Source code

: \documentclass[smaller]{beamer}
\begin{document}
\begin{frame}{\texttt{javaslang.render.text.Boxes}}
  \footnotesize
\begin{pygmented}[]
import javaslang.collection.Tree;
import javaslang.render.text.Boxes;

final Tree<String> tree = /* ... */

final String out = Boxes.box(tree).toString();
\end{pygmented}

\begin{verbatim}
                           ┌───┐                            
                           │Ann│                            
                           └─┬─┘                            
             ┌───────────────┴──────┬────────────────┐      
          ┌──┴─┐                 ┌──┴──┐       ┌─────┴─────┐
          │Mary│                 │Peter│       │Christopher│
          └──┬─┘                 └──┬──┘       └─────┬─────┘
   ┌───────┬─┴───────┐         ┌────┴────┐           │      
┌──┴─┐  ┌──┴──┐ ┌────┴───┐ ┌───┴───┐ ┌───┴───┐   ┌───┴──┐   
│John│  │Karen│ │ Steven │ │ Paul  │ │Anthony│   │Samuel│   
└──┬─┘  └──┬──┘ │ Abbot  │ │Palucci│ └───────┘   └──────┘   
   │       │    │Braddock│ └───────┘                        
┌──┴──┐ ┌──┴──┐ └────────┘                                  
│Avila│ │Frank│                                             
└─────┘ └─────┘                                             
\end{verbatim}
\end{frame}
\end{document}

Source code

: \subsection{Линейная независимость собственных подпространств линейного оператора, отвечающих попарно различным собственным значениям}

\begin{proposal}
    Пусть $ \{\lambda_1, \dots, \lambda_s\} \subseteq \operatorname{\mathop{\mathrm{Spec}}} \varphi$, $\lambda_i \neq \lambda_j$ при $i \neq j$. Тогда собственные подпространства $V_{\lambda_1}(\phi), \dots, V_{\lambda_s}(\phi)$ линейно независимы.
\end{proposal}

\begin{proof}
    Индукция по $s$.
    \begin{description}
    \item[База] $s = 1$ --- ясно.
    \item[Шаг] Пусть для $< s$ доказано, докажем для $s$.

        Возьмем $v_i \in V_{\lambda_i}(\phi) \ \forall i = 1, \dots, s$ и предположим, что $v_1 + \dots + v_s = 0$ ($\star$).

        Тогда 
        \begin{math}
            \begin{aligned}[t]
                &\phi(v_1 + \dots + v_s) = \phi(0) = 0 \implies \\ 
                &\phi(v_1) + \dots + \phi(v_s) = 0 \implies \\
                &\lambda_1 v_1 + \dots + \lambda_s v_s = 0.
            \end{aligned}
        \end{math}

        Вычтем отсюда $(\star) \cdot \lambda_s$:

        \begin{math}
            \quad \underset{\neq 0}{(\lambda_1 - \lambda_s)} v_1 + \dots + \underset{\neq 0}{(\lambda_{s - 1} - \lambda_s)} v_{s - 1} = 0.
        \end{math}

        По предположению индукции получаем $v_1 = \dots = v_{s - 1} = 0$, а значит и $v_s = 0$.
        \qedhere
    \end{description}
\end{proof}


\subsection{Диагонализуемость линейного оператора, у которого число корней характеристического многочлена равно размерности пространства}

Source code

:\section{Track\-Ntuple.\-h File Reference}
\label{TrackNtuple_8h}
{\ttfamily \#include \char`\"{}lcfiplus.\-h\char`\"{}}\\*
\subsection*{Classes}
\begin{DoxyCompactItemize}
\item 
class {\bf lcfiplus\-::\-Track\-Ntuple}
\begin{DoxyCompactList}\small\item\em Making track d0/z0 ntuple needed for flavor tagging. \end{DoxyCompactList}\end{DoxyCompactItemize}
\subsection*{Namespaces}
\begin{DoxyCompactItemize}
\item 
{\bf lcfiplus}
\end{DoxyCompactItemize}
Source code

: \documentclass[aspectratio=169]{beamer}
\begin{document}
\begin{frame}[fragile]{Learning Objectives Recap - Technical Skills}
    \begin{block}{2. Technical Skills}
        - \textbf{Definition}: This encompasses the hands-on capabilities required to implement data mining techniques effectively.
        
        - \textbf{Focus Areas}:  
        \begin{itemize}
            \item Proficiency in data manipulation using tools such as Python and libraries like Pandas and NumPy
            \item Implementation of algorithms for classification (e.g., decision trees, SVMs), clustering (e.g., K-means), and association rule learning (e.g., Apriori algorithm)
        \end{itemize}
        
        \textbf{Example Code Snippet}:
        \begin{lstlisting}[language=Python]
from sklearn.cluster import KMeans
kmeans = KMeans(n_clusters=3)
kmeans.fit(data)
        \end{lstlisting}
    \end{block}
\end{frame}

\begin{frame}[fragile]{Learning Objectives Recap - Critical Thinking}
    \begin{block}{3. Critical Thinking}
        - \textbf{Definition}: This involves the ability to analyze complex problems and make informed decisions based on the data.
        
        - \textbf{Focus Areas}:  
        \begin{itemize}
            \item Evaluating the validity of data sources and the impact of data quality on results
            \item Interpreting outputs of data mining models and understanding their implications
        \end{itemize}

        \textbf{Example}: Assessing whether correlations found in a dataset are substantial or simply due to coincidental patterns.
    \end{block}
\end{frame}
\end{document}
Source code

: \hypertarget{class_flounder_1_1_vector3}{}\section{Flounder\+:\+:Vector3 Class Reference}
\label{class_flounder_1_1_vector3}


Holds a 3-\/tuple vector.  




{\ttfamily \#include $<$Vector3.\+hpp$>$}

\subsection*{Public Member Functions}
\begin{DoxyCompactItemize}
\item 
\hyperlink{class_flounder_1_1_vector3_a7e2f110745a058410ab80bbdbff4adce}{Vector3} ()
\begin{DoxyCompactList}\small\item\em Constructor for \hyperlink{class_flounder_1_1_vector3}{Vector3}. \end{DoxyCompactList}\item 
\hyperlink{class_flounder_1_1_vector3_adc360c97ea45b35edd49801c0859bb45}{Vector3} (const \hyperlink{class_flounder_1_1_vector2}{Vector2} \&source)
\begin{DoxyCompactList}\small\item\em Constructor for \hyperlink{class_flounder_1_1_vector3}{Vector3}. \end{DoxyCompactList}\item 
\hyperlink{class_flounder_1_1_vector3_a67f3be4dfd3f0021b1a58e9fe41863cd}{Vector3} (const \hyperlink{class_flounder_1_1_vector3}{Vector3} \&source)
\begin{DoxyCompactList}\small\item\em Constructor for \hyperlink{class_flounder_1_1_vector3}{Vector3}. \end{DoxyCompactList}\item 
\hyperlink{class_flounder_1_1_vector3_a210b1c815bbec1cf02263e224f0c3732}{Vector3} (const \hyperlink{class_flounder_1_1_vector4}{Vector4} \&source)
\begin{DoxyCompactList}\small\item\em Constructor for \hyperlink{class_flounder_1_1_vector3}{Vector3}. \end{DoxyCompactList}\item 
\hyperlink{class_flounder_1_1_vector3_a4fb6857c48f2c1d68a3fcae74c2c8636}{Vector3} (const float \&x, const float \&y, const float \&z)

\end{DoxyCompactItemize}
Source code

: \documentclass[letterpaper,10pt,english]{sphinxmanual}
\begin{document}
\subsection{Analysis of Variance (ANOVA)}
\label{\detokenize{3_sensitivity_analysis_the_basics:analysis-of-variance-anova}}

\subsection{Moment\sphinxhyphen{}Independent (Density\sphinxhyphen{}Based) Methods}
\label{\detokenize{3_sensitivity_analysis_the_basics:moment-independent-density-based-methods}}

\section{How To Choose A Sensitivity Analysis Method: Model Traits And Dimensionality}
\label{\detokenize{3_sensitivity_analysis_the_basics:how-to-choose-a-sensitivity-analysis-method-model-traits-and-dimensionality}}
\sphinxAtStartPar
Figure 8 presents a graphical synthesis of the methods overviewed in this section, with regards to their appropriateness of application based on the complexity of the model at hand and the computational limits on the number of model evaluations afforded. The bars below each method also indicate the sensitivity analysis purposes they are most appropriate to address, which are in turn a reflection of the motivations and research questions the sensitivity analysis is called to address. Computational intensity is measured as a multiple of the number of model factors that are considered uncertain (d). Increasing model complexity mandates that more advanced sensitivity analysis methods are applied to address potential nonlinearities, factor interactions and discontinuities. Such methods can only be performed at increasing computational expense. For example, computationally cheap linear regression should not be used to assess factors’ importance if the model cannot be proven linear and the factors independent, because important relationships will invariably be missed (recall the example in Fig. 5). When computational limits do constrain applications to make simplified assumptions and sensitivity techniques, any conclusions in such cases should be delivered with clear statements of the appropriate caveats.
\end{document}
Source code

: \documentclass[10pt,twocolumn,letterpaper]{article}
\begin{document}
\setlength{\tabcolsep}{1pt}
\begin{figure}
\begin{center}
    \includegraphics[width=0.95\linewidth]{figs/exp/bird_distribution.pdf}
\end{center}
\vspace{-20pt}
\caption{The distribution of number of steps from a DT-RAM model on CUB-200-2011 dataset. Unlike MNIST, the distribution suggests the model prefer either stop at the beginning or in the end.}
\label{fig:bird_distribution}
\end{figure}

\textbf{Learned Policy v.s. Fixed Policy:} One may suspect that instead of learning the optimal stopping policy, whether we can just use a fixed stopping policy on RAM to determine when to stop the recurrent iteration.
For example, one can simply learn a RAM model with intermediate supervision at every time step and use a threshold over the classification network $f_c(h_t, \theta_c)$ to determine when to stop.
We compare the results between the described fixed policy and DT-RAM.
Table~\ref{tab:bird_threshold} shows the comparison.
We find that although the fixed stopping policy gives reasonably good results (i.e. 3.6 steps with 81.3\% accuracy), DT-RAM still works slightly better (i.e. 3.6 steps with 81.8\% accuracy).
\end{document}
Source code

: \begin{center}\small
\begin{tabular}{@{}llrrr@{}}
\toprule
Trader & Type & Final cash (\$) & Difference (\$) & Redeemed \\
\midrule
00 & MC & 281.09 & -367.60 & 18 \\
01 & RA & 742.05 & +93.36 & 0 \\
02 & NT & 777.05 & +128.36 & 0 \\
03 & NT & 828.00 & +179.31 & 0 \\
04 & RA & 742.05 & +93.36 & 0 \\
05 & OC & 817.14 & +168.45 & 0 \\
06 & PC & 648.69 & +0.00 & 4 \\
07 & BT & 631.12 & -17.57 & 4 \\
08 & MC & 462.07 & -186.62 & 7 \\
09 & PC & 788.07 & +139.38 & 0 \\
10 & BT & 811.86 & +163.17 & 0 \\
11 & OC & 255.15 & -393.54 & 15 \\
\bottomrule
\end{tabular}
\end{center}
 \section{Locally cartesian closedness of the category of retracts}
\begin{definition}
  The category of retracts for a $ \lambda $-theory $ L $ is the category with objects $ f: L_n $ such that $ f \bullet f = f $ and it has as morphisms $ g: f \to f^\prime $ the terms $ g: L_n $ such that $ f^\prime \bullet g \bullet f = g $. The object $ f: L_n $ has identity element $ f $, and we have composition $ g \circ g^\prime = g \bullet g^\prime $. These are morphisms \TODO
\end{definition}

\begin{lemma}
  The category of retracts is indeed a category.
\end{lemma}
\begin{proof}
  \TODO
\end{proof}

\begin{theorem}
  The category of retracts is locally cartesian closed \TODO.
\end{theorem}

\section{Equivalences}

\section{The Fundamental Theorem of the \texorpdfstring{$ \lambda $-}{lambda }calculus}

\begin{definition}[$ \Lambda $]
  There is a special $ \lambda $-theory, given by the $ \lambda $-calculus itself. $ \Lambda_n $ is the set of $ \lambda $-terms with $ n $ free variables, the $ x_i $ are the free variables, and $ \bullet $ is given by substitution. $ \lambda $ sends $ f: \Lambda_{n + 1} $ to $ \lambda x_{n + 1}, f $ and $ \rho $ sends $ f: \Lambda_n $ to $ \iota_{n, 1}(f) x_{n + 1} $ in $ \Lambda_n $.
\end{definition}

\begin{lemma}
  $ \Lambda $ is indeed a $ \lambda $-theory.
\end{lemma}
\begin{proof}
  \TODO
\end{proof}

┄┄┄┄┄┄

The task — Copy out every line in the records where the word "ttfamily" is found.

Output —
{\ttfamily \#include \char`\"{}lcfiplus.\-h\char`\"{}}\\*
{\ttfamily \#include $<$Vector3.\+hpp$>$}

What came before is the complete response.